## PROBLEM TO WORK ON
Only the lines that hold "person" should be in the answer, each copied from the data below.

## MATERIAL PROVIDED
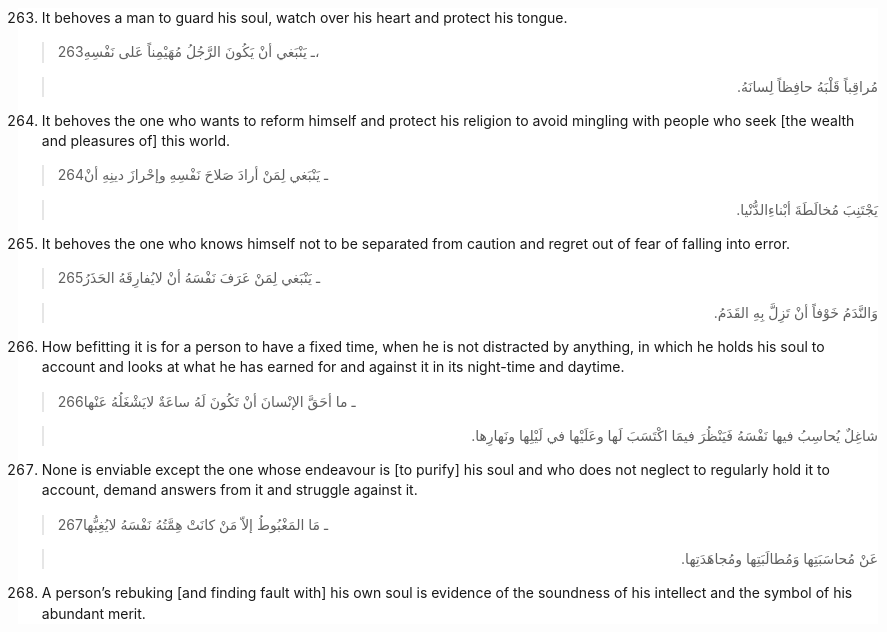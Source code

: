 263. It behoves a man to guard his soul, watch over his heart and
protect his tongue.

> 263ـ يَنْبَغي أنْ يَكُونَ الرَّجُلُ مُهَيْمِناً عَلى نَفْسِهِ،
<blockquote dir="rtl">
  <p>
مُراقِباً قَلْبَهُ حافِظاً لِسانَهُ.
  </p>
</blockquote>

264. It behoves the one who wants to reform himself and protect his
religion to avoid mingling with people who seek [the wealth and
pleasures of] this world.

> 264ـ يَنْبَغي لِمَنْ أرادَ صَلاحَ نَفْسِهِ وإحْرازَ دينِهِ أنْ
<blockquote dir="rtl">
  <p>
يَجْتَنِبَ مُخالَطَةَ أبْناءِالدُّنْيا.
  </p>
</blockquote>

265. It behoves the one who knows himself not to be separated from
caution and regret out of fear of falling into error.

> 265ـ يَنْبَغي لِمَنْ عَرَفَ نَفْسَهُ أنْ لايُفارِقَهُ الحَذَرُ
<blockquote dir="rtl">
  <p>
وَالنَّدَمُ خَوْفاً أنْ تَزِلَّ بِهِ القَدَمُ.
  </p>
</blockquote>

266. How befitting it is for a person to have a fixed time, when he is
not distracted by anything, in which he holds his soul to account and
looks at what he has earned for and against it in its night-time and
daytime.

> 266ـ ما أحَقَّ الإنْسانَ أنْ تَكُونَ لَهُ ساعَةٌ لايَشْغَلُهُ عَنْها
<blockquote dir="rtl">
  <p>
شاغِلٌ يُحاسِبُ فيها نَفْسَهُ فَيَنْظُرَ فيمَا اكْتَسَبَ لَها
وعَلَيْها في لَيْلِها ونَهارِها.
  </p>
</blockquote>

267. None is enviable except the one whose endeavour is [to purify] his
soul and who does not neglect to regularly hold it to account, demand
answers from it and struggle against it.

> 267ـ مَا المَغْبُوطُ إلاّ مَنْ كانَتْ هِمَّتُهُ نَفْسَهُ لايُغِبُّها
<blockquote dir="rtl">
  <p>
عَنْ مُحاسَبَتِها وَمُطالَبَتِها ومُجاهَدَتِها.
  </p>
</blockquote>

268. A person’s rebuking [and finding fault with] his own soul is
evidence of the soundness of his intellect and the symbol of his
abundant merit.


[^1]: Meaning give charity from it during your lifetime and do not leave
[^2]: Or: One who cannot control his [carnal] soul does not submit to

## SOLUTION
266. How befitting it is for a person to have a fixed time, when he is
268. A person’s rebuking [and finding fault with] his own soul is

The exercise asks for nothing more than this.